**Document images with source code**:
────

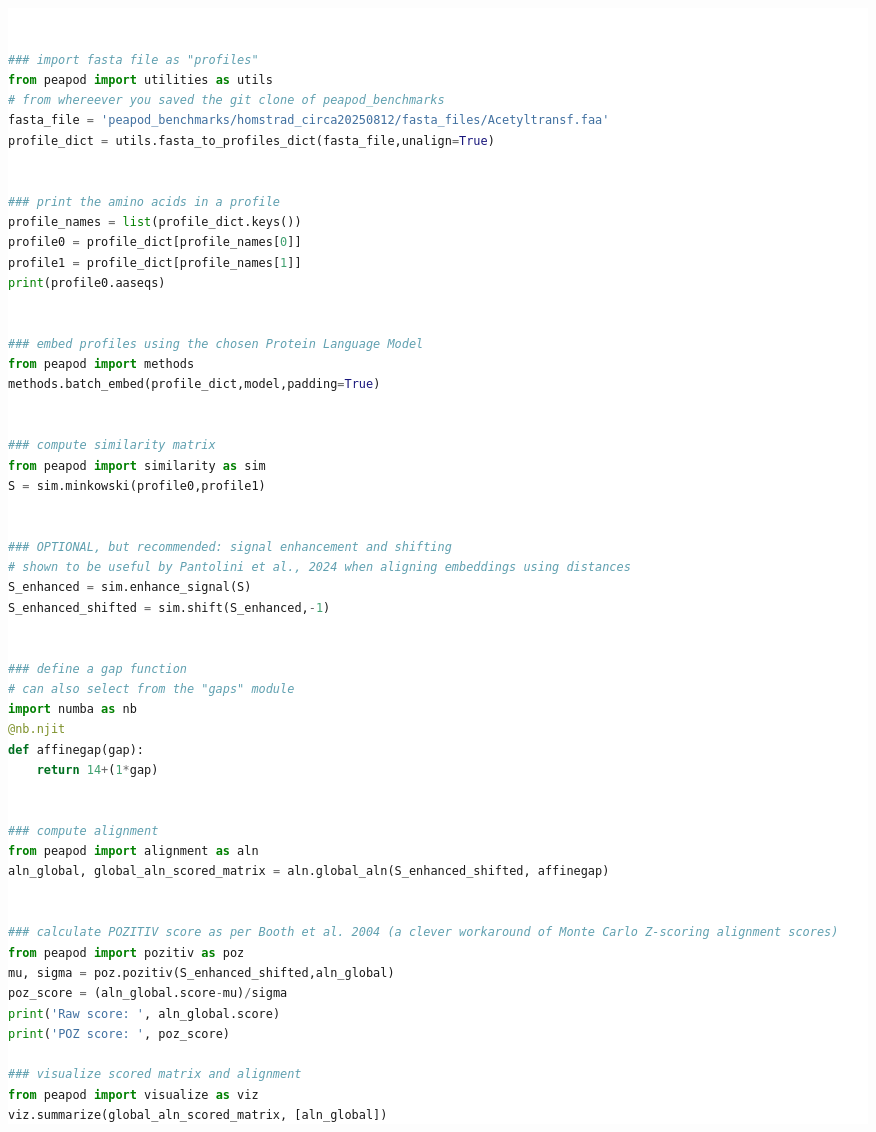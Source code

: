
 ``` python


### import fasta file as "profiles"
from peapod import utilities as utils
# from whereever you saved the git clone of peapod_benchmarks
fasta_file = 'peapod_benchmarks/homstrad_circa20250812/fasta_files/Acetyltransf.faa'
profile_dict = utils.fasta_to_profiles_dict(fasta_file,unalign=True)


### print the amino acids in a profile
profile_names = list(profile_dict.keys())
profile0 = profile_dict[profile_names[0]]
profile1 = profile_dict[profile_names[1]]
print(profile0.aaseqs)


### embed profiles using the chosen Protein Language Model
from peapod import methods
methods.batch_embed(profile_dict,model,padding=True)


### compute similarity matrix
from peapod import similarity as sim
S = sim.minkowski(profile0,profile1)


### OPTIONAL, but recommended: signal enhancement and shifting
# shown to be useful by Pantolini et al., 2024 when aligning embeddings using distances
S_enhanced = sim.enhance_signal(S)
S_enhanced_shifted = sim.shift(S_enhanced,-1)


### define a gap function
# can also select from the "gaps" module
import numba as nb
@nb.njit
def affinegap(gap):
    return 14+(1*gap)


### compute alignment
from peapod import alignment as aln
aln_global, global_aln_scored_matrix = aln.global_aln(S_enhanced_shifted, affinegap)


### calculate POZITIV score as per Booth et al. 2004 (a clever workaround of Monte Carlo Z-scoring alignment scores)
from peapod import pozitiv as poz
mu, sigma = poz.pozitiv(S_enhanced_shifted,aln_global)
poz_score = (aln_global.score-mu)/sigma
print('Raw score: ', aln_global.score)
print('POZ score: ', poz_score)

### visualize scored matrix and alignment
from peapod import visualize as viz
viz.summarize(global_aln_scored_matrix, [aln_global])
```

────

**EXERCISE**: What lines above contain the word "print"? Return each such line.

**ANSWER SECTION**:
### print the amino acids in a profile
print(profile0.aaseqs)
print('Raw score: ', aln_global.score)
print('POZ score: ', poz_score)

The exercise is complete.